XXI. Ce que contenaient les pâtés du successeur du père Marteau

Une demi-heure après, La Ramée rentra gai et allègre comme un
homme qui a bien mangé, et qui surtout a bien bu. Il avait trouvé
les pâtés excellents et le vin délicieux.

Le temps était beau et permettait la partie projetée. Le jeu de
paume de Vincennes était un jeu de longue paume, c’est-à-dire en
plein air; rien n’était donc plus facile au duc que de faire ce
que lui avait recommandé Grimaud, c’est-à-dire d’envoyer les
balles dans les fossés.

Cependant, tant que deux heures ne furent pas sonnées, le duc ne
fut pas trop maladroit, car deux heures étaient l’heure dite. Il
n’en perdit pas moins les parties engagées jusque-là, ce qui lui
permit de se mettre en colère et de faire ce qu’on fait en pareil
cas, faute sur faute.

Aussi, à deux heures sonnant, les balles commencèrent-elles à
prendre le chemin des fossés, à la grande joie de La Ramée qui
marquait quinze à chaque dehors que faisait le prince.
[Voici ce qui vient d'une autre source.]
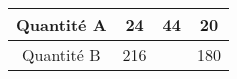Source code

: \begin{tabular}{|c|c|c|c|}
\hline
Quantité A & 24 & 44 & 20 \\ \hline
Quantité B & 216 & \kern1cm & 180 \\ \hline
\end{tabular}

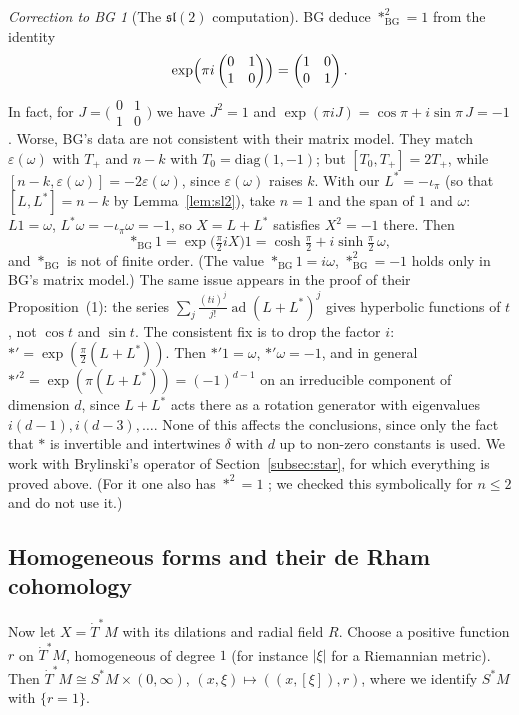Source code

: \documentclass[11pt,oneside,reqno]{article}
\DeclareMathOperator{\ad}{ad}
\newcommand{\Tdot}{\dot T^*}
\newcommand{\eps}{\varepsilon}
\theoremstyle{plain}
\theoremstyle{definition}
\theoremstyle{remark}
\newtheorem{correction}[theorem]{Correction to BG}
\begin{document}
\begin{correction}[The \(\mathfrak{sl}(2)\) computation]\label{corr:sl2}
BG deduce \(*_{\mathrm{BG}}^2=1\) from the identity
\[
 \exp\Bigl(\pi i\begin{pmatrix}0&1\\1&0\end{pmatrix}\Bigr)=
 \begin{pmatrix}1&0\\0&1\end{pmatrix}.
\]
In fact, for \(J=\bigl(\begin{smallmatrix}0&1\\1&0\end{smallmatrix}\bigr)\) we have \(J^2=1\) and
\(\exp(\pi iJ)=\cos\pi+i\sin\pi\,J=-1\). Worse, BG's data are not consistent with
their matrix model. They match \(\eps(\omega)\) with \(T_+\) and \(n-k\) with
\(T_0=\mathrm{diag}(1,-1)\); but \([T_0,T_+]=2T_+\), while \([n-k,\eps(\omega)]=-2\eps(\omega)\), since
\(\eps(\omega)\) raises \(k\). With our \(L^*=-\iota_\pi\) (so that \([L,L^*]=n-k\) by
Lemma~\ref{lem:sl2}), take \(n=1\) and the span of \(1\) and \(\omega\): \(L1=\omega\),
\(L^*\omega=-\iota_\pi\omega=-1\), so \(X=L+L^*\) satisfies \(X^2=-1\) there. Then
\[
 *_{\mathrm{BG}}1=\exp\bigl(\tfrac{\pi}2iX\bigr)1=\cosh\tfrac\pi2+i\sinh\tfrac\pi2\,\omega ,
\]
and \(*_{\mathrm{BG}}\) is not of finite order. (The value \(*_{\mathrm{BG}}1=i\omega\), \(*_{\mathrm{BG}}^2=-1\)
holds only in BG's matrix model.) The same issue appears in the proof of their
Proposition~(1): the series \(\sum_j\frac{(ti)^j}{j!}\ad(L+L^*)^j\) gives hyperbolic
functions of \(t\), not \(\cos t\) and \(\sin t\). The consistent fix is to drop the factor
\(i\): \(*'=\exp(\frac\pi2(L+L^*))\). Then \(*'1=\omega\), \(*'\omega=-1\), and in general
\(*'^2=\exp(\pi(L+L^*))=(-1)^{d-1}\) on an irreducible component of dimension \(d\),
since \(L+L^*\) acts there as a rotation generator with eigenvalues
\(i(d-1),i(d-3),\dots\). None of this affects the conclusions, since only
the fact that \(*\) is invertible and intertwines \(\delta\) with \(d\) up to
non-zero constants is used. We work with Brylinski's operator of
Section~\ref{subsec:star}, for which everything is proved above. (For it one
also has \(*^2=1\) \cite{Brylinski}; we checked this symbolically for \(n\le2\) and
do not use it.)
\end{correction}

\subsection{Homogeneous forms and their de Rham cohomology}\label{subsec:homdR}
Now let \(X=\Tdot M\) with its dilations and radial field \(R\). Choose a positive
function \(r\) on \(\Tdot M\), homogeneous of degree \(1\) (for instance \(|\xi|\) for a
Riemannian metric). Then \(\Tdot M\cong S^*M\times(0,\infty)\), \((x,\xi)\mapsto
((x,[\xi]),r)\), where we identify \(S^*M\) with \(\{r=1\}\).
\end{document}
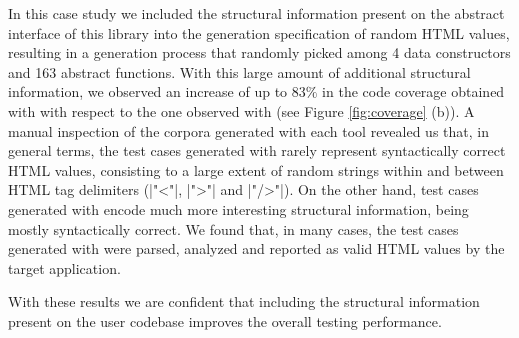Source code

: In this case study we included the structural information present on the abstract
interface of this library into the generation specification of random HTML
values, resulting in a generation process that randomly picked among 4 data
constructors and 163 abstract functions.
%
With this large amount of additional structural information, we observed an
increase of up to $83\%$ in the code coverage obtained with \dragenp with
respect to the one observed with \dragen (see Figure \ref{fig:coverage} (b)).
%
A manual inspection of the corpora generated with each tool revealed us that, in
general terms, the test cases generated with \dragen rarely represent
syntactically correct HTML values, consisting to a large extent of random
strings within and between HTML tag delimiters (|"<"|, |">"| and |"/>"|).
%
On the other hand, test cases generated with \dragenp encode much more
interesting structural information, being mostly syntactically correct.
%
We found that, in many cases, the test cases generated with \dragenp were
parsed, analyzed and reported as valid HTML values by the target application.


With these results we are confident that including the structural information
present on the user codebase improves the overall testing performance.
%
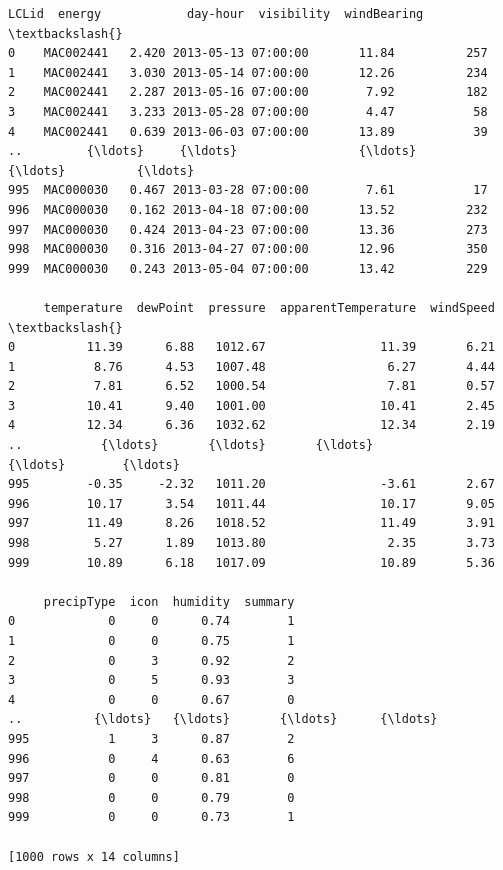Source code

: \documentclass[11pt]{article}
\makeatletter
\newcommand{\boxspacing}{\kern\kvtcb@left@rule\kern\kvtcb@boxsep}
\newcommand{\prompt}[4]{
        {\ttfamily\llap{{\color{#2}[#3]:\hspace{3pt}#4}}\vspace{-\baselineskip}}
    }
\makeatother
\begin{document}
            \begin{tcolorbox}[breakable, size=fbox, boxrule=.5pt, pad at break*=1mm, opacityfill=0]
\prompt{Out}{outcolor}{153}{\boxspacing}
\begin{Verbatim}[commandchars=\\\{\}]
         LCLid  energy            day-hour  visibility  windBearing  \textbackslash{}
0    MAC002441   2.420 2013-05-13 07:00:00       11.84          257
1    MAC002441   3.030 2013-05-14 07:00:00       12.26          234
2    MAC002441   2.287 2013-05-16 07:00:00        7.92          182
3    MAC002441   3.233 2013-05-28 07:00:00        4.47           58
4    MAC002441   0.639 2013-06-03 07:00:00       13.89           39
..         {\ldots}     {\ldots}                 {\ldots}         {\ldots}          {\ldots}
995  MAC000030   0.467 2013-03-28 07:00:00        7.61           17
996  MAC000030   0.162 2013-04-18 07:00:00       13.52          232
997  MAC000030   0.424 2013-04-23 07:00:00       13.36          273
998  MAC000030   0.316 2013-04-27 07:00:00       12.96          350
999  MAC000030   0.243 2013-05-04 07:00:00       13.42          229

     temperature  dewPoint  pressure  apparentTemperature  windSpeed  \textbackslash{}
0          11.39      6.88   1012.67                11.39       6.21
1           8.76      4.53   1007.48                 6.27       4.44
2           7.81      6.52   1000.54                 7.81       0.57
3          10.41      9.40   1001.00                10.41       2.45
4          12.34      6.36   1032.62                12.34       2.19
..           {\ldots}       {\ldots}       {\ldots}                  {\ldots}        {\ldots}
995        -0.35     -2.32   1011.20                -3.61       2.67
996        10.17      3.54   1011.44                10.17       9.05
997        11.49      8.26   1018.52                11.49       3.91
998         5.27      1.89   1013.80                 2.35       3.73
999        10.89      6.18   1017.09                10.89       5.36

     precipType  icon  humidity  summary
0             0     0      0.74        1
1             0     0      0.75        1
2             0     3      0.92        2
3             0     5      0.93        3
4             0     0      0.67        0
..          {\ldots}   {\ldots}       {\ldots}      {\ldots}
995           1     3      0.87        2
996           0     4      0.63        6
997           0     0      0.81        0
998           0     0      0.79        0
999           0     0      0.73        1

[1000 rows x 14 columns]
\end{Verbatim}
\end{tcolorbox}
        
\end{document}
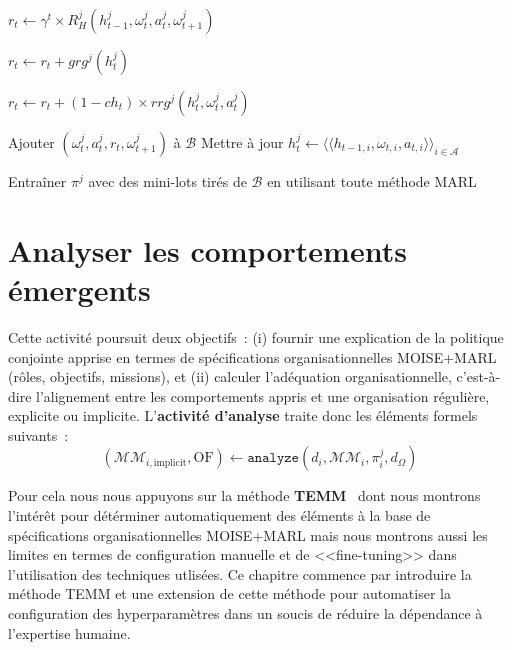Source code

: \begin{algorithm}[H]
{{  $r_t \gets \gamma^t \times R_H^j(h^j_{t-1}, \omega_t^j, a_t^j, \omega_{t+1}^j)$ 

  $r_t \gets r_t + grg^j(h^j_t)$ 

  $r_t \gets r_t + (1 - ch_t) \times rrg^j(h^j_t, \omega_t^j, a_t^j)$ 

  Ajouter $(\omega_t^j, a_t^j, r_t, \omega_{t+1}^j)$ à $\mathcal{B}$ \;
  Mettre à jour $h^j_t \gets \langle \langle h_{t-1,i}, \omega_{t,i}, a_{t,i} \rangle \rangle_{i \in \mathcal{A}}$ \;

  Entraîner $\pi^j$ avec des mini-lots tirés de $\mathcal{B}$ en utilisant toute méthode MARL \;
  }
  }

\end{algorithm}



\clearpage
\thispagestyle{empty}
\null
\newpage

\chapter{Analyser les comportements émergents}
\label{chap:analyzing}


Cette activité poursuit deux objectifs~: (i) fournir une explication de la politique conjointe apprise en termes de spécifications organisationnelles MOISE+MARL (rôles, objectifs, missions), et (ii) calculer l'adéquation organisationnelle, c'est-à-dire l'alignement entre les comportements appris et une organisation régulière, explicite ou implicite.
L'\textbf{activité d'analyse} traite donc les éléments formels suivants~:
\[
  (\mathcal{MM}_{i,\text{implicit}}, \text{OF}) \gets \texttt{analyze}(d_i, \mathcal{MM}_i, \pi^j_i, d_\Omega)
\]

\noindent
Pour cela nous nous appuyons sur la méthode \textbf{TEMM}~\cite{soule2025moisemarl} dont nous montrons l’intérêt pour détérminer automatiquement des éléments à la base de spécifications organisationnelles MOISE+MARL mais nous montrons aussi les limites en termes de configuration manuelle et de <<fine-tuning>> dans l'utilisation des techniques  utlisées. Ce chapitre commence par introduire la méthode TEMM et une extension de cette méthode pour automatiser la configuration des hyperparamètres dans un soucis de réduire la dépendance à l'expertise humaine.

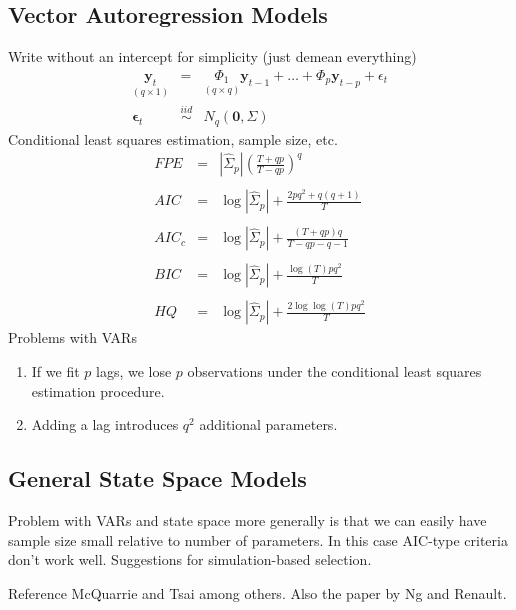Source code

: \documentclass[12pt]{article}
\theoremstyle{definition}
\begin{document}
\subsection{Vector Autoregression Models}
Write without an intercept for simplicity (just demean everything)
	\begin{eqnarray*}
		\underset{(q\times 1)}{\textbf{y}_t} &=& \underset{(q\times q)}{\Phi_1} \textbf{y}_{t-1} + \hdots + \Phi_{p}\textbf{y}_{t-p} + \epsilon_t\\
		\boldsymbol{\epsilon}_t &\overset{iid}{\sim}& N_q(\mathbf{0}, \Sigma)
	\end{eqnarray*}
Conditional least squares estimation, sample size, etc.	
\begin{eqnarray*}
	FPE &=& \left| \widehat{\Sigma}_p \right| \left( \frac{T + qp}{T - qp}\right)^q\\ \\
	AIC &=& \log \left| \widehat{\Sigma}_p\right| + \frac{2pq^2 + q(q+1)}{T}\\ \\ 
	AIC_c &=& \log \left| \widehat{\Sigma}_p\right|  + \frac{(T + qp)q}{T - qp - q -1}\\ \\
	BIC &=& \log \left| \widehat{\Sigma}_p\right| +  \frac{\log(T)pq^2}{T}\\ \\ 
	HQ &=& \log \left| \widehat{\Sigma}_p\right| +  \frac{2 \log\log(T)pq^2}{T}
\end{eqnarray*}
Problems with VARs
	\begin{enumerate}
		\item If we fit $p$ lags, we lose $p$ observations under the conditional least squares estimation procedure.
		\item Adding a lag introduces $q^2$ additional parameters. 
	\end{enumerate}

\subsection{General State Space Models}
Problem with VARs and state space more generally is that we can easily have sample size small relative to number of parameters. In this case AIC-type criteria don't work well. Suggestions for simulation-based selection.


Reference McQuarrie and Tsai among others. Also the paper by Ng and Renault. 

\newpage
\end{document}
Les dehors se multiplièrent tellement que bientôt on manqua de
balles. La Ramée proposa alors d’envoyer quelqu’un pour les
ramasser dans le fossé. Mais le duc fit observer très
judicieusement que c’était du temps perdu, et s’approchant du
rempart qui à cet endroit, comme l’avait dit l’exempt, avait au
moins cinquante pieds de haut, il aperçut un homme qui travaillait
dans un des mille petits jardins que défrichent les paysans sur le
revers du fossé.

- Eh! l’ami? cria le duc.

L’homme leva la tête, et le duc fut prêt à pousser un cri de
surprise. Cet homme, ce paysan, ce jardinier, c’était Rochefort,
que le prince croyait à la Bastille.

- Eh bien, qu’y a-t-il là-haut? demanda l’homme.

- Ayez l’obligeance de nous rejeter nos balles, dit le duc.

Le jardinier fit un signe de la tête, et se mit à jeter les
balles, que ramassèrent La Ramée et les gardes. Une d’elles tomba
aux pieds du duc, et comme celle-là lui était visiblement
destinée, il la mit dans sa poche.

Puis, ayant fait au jardinier un signe de remerciement, il
retourna à sa partie.

Mais décidément le duc était dans son mauvais jour, les balles
continuèrent à battre la campagne: au lieu de se maintenir dans
les limites du jeu, deux ou trois retournèrent dans le fossé; mais
comme le jardinier n’était plus là pour les renvoyer, elles furent
perdues, puis le duc déclara qu’il avait honte de tant de
maladresse et qu’il ne voulait pas continuer.

La Ramée était enchanté d’avoir si complètement battu un prince du
sang.

Le prince rentra chez lui et se coucha; c’était ce qu’il faisait
presque toute la journée depuis qu’on lui avait enlevé ses livres.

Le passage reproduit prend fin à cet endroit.